2. Description of the Related Art
A standard cable in the oilfield industry is a seven-conductor design called a “heptacable.” As shown in FIG. 1, the heptacable 2, generally 0.38-0.55 inches in diameter, includes six conductors 4 symmetrically wrapped around a center conductor 6. These types of heptacables are used extensively in the oilfield wireline logging industry, for the purpose of lowering and retrieving sensors and instruments capable of measuring acoustic, nuclear, resistivity, and nuclear magnetic resonance (NMR) properties of freshly drilled downhole rock formations and their fluid content.

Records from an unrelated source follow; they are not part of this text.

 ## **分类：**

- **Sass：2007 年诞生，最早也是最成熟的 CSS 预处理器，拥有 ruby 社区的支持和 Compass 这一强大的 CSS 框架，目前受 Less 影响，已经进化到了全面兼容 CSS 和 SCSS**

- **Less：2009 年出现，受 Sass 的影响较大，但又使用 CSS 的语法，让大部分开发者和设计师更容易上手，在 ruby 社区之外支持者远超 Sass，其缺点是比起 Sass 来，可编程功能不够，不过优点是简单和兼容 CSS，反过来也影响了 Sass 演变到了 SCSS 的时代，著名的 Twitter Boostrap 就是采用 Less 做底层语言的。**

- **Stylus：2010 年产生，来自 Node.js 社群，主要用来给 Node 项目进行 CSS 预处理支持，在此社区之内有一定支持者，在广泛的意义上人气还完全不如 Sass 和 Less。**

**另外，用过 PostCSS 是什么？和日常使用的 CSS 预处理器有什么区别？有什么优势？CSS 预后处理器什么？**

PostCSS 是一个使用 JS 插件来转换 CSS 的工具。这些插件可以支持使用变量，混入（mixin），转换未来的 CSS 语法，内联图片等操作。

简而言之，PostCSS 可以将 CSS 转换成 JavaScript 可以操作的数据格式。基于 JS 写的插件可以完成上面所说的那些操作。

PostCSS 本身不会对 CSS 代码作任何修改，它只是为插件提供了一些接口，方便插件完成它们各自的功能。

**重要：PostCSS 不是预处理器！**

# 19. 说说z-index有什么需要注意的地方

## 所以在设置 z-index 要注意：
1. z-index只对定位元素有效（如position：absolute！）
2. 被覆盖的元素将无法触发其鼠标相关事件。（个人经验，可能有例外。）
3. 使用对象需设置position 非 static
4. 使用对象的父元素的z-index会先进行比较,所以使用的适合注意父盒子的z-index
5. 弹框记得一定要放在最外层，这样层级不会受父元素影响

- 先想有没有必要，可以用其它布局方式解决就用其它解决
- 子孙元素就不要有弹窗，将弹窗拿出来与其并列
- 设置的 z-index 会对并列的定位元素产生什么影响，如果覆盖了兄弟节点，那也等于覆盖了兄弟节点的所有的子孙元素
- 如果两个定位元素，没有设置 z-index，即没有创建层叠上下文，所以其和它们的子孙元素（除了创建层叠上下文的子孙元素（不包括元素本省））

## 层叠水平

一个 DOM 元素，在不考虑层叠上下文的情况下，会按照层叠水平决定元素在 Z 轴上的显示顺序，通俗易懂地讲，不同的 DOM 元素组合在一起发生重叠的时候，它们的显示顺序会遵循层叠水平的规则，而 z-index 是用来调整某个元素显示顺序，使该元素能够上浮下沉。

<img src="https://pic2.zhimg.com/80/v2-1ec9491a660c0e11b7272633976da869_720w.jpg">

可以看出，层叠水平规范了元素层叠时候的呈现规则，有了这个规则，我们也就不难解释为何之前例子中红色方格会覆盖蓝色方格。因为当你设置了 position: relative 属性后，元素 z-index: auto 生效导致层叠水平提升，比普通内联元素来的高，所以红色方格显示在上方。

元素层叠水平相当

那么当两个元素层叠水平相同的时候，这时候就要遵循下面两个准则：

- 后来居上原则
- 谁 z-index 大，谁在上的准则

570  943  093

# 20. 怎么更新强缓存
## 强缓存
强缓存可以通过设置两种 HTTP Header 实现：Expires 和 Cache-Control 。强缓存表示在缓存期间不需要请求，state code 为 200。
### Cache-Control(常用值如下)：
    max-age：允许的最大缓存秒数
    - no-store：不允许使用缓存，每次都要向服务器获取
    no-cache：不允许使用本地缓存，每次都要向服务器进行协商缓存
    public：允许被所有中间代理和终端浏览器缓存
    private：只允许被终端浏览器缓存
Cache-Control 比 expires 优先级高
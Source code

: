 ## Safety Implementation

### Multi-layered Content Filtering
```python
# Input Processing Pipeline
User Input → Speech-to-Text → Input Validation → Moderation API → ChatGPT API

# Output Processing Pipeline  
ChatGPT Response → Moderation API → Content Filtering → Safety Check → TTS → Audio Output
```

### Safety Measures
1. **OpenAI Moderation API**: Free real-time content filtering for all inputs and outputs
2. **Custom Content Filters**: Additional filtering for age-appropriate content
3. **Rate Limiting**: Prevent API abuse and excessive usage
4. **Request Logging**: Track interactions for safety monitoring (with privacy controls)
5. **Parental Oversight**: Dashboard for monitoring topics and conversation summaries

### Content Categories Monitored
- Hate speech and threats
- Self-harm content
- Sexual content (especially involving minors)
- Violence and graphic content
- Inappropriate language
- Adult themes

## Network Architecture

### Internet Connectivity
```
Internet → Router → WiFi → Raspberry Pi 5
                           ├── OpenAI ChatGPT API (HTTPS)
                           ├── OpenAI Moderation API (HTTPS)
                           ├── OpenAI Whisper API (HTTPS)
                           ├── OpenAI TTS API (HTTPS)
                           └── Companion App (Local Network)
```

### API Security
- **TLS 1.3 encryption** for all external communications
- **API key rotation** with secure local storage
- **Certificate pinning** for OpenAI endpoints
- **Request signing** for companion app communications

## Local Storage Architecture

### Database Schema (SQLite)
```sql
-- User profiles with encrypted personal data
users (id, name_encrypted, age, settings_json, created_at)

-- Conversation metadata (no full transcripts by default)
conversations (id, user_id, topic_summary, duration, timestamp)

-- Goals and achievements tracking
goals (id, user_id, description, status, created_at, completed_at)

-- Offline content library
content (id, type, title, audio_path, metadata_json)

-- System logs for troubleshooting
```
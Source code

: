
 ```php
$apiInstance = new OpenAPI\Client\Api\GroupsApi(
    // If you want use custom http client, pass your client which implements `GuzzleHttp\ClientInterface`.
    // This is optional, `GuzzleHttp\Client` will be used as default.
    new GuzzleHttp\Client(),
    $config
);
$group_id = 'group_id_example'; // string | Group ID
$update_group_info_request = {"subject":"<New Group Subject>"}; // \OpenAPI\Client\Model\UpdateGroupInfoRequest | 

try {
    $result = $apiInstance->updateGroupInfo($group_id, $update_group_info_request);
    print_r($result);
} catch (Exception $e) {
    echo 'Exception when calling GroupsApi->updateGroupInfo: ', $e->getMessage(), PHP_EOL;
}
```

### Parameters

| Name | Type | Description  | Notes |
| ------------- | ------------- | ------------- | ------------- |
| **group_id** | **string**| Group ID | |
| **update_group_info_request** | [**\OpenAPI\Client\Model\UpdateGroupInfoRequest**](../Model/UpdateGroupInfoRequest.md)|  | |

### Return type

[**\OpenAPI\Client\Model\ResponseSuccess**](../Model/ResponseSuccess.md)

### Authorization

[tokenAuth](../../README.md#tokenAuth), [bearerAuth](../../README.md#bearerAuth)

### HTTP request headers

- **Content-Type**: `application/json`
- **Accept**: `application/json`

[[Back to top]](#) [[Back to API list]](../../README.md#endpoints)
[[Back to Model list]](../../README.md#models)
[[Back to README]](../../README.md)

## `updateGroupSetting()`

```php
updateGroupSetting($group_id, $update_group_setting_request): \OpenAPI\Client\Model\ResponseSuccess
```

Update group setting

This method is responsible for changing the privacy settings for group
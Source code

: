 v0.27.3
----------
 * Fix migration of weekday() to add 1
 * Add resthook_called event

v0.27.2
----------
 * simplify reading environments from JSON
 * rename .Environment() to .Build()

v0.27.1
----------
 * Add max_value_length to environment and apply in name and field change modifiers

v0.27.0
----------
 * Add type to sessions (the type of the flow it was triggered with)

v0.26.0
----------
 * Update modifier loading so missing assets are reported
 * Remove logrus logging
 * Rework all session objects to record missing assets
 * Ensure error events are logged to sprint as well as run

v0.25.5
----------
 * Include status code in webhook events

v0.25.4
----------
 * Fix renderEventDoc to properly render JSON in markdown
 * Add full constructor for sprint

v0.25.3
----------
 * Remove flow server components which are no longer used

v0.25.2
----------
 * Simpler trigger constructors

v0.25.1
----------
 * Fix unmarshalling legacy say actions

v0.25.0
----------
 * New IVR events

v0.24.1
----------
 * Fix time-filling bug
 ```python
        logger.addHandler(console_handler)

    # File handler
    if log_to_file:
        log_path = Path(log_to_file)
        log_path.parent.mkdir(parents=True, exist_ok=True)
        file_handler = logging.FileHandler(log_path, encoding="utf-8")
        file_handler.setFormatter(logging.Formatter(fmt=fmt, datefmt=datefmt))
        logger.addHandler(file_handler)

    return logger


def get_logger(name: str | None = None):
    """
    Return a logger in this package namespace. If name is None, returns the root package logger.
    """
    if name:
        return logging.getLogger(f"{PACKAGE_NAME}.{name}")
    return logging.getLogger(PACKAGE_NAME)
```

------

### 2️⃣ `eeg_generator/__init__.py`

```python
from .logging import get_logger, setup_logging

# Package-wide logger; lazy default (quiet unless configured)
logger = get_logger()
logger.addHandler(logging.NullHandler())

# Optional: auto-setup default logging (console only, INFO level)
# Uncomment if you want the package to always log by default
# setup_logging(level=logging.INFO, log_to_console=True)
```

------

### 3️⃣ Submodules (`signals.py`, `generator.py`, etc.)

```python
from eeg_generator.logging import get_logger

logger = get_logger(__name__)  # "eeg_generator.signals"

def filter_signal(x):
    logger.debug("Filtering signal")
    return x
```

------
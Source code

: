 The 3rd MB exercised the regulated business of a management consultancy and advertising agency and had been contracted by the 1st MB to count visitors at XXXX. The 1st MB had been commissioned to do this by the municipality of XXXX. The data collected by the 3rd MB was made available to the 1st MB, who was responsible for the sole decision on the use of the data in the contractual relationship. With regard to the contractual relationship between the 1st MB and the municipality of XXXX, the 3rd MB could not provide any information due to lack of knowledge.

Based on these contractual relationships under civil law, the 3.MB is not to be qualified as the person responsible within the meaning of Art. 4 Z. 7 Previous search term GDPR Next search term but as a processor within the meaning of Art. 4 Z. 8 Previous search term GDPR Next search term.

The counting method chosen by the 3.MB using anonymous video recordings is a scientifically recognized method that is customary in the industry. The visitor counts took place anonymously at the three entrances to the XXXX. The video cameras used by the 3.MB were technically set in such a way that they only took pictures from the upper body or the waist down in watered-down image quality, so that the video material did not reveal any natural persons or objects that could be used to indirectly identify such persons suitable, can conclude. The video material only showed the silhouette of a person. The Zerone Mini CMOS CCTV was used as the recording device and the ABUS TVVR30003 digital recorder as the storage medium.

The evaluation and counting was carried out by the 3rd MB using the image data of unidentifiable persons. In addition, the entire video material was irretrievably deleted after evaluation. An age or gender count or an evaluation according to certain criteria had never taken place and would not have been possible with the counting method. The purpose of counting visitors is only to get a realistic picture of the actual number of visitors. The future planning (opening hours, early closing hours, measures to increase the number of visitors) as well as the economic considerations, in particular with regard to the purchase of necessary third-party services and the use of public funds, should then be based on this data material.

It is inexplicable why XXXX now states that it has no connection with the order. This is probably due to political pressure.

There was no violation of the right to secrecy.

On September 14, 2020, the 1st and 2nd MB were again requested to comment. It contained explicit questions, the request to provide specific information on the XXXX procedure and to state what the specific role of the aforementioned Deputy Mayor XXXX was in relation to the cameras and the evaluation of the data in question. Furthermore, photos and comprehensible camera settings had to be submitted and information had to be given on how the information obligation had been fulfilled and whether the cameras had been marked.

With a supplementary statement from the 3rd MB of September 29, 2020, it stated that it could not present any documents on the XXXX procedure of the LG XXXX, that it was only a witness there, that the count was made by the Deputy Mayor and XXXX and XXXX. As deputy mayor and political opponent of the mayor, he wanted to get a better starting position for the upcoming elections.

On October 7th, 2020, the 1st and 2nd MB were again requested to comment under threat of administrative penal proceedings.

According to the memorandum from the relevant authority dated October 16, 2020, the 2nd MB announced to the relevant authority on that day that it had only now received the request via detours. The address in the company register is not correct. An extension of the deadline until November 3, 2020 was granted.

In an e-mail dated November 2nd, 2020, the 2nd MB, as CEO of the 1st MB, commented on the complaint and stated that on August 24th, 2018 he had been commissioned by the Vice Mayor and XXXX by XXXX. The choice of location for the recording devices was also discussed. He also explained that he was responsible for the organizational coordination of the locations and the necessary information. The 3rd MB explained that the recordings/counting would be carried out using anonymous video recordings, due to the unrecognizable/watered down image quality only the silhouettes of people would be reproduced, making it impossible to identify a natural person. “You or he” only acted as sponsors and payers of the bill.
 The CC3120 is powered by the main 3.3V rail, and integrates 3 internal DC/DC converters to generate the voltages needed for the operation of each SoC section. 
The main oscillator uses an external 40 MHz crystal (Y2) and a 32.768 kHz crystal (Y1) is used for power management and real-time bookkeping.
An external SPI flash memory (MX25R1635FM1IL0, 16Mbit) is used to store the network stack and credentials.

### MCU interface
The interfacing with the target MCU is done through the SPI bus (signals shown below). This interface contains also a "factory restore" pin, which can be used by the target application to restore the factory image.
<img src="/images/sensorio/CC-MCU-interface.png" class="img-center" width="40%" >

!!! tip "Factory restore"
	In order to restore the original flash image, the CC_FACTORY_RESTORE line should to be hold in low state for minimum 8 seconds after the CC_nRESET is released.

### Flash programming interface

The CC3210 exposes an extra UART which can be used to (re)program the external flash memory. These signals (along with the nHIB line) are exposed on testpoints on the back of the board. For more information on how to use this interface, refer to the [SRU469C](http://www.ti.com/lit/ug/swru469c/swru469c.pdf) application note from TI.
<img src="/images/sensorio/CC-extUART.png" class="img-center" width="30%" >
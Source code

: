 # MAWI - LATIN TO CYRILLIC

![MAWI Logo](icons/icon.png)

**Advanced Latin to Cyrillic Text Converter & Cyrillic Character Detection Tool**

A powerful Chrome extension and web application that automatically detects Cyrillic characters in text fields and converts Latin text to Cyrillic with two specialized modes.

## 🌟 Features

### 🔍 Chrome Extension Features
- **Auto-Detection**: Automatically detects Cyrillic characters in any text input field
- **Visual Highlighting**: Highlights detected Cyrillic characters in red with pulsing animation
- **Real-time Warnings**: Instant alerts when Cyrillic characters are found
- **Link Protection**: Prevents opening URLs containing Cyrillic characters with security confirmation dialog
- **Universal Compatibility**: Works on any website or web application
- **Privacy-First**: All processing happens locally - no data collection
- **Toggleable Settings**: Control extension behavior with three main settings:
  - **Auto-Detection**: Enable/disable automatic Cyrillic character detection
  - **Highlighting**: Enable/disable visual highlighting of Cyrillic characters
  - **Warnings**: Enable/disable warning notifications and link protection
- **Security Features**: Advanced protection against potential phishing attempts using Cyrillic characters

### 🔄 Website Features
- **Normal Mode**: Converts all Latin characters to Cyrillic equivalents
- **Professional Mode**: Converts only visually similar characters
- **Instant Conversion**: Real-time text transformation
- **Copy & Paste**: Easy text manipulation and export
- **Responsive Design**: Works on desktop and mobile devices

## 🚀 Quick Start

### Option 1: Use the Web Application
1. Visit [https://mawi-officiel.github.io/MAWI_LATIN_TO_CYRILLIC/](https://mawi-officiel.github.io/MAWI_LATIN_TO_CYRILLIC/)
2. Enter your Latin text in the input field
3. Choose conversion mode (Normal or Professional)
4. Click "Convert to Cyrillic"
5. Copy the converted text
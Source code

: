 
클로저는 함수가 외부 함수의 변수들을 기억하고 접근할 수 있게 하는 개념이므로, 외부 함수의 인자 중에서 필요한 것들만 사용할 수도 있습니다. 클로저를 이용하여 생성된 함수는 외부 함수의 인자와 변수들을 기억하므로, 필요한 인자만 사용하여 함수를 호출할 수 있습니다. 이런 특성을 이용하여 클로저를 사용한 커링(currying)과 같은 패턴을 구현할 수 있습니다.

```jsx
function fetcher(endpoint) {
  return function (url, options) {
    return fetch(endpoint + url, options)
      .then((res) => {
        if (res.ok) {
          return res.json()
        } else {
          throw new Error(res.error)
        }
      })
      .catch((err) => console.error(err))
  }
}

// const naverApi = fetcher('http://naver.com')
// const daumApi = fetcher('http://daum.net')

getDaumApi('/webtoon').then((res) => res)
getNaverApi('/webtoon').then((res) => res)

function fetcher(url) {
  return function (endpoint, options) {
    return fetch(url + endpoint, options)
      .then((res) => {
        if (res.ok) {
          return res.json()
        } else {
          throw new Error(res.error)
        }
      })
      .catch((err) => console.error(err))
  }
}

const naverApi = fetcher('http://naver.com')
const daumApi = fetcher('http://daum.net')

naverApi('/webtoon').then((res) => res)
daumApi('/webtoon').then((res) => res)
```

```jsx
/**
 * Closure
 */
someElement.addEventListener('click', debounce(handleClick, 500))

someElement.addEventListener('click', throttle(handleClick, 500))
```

Other uses of the heptacable include cement analysis, perforating, PVT and fluid sampling, and other electro-mechanical services that may be required in oil and gas wells.
We have developed an improved wireline cable construction that, while enabling a high degree of backwards compatibility with prior heptacables and the instruments they service, can provide an advantageously high current-carrying capacity while maintaining standard voltage ratings, leading to a substantial increase in the power delivery capacity of the cable, without any increase in its nominal diameter.
The wireline cable of the invention can provide high power delivery capacity during operation while maintaining good data transmission, e.g., high signal-to-noise ratio and low attenuation. By using heavy gauge (i.e., large diameter) primary conductors, more conductive material, e.g., copper, can be packed into a given cross-sectional area of the cable. Thus, the cable can provide increased power delivery capacity and improved data transmission characteristics when compared to a standard heptacable. The cable includes secondary conductors that allow it to be backward compatible with existing standard heptacables. The improved power capacity is especially advantageous for current and future downhole applications requiring higher power, while still meeting environmental, packaging, and flexibility requirements.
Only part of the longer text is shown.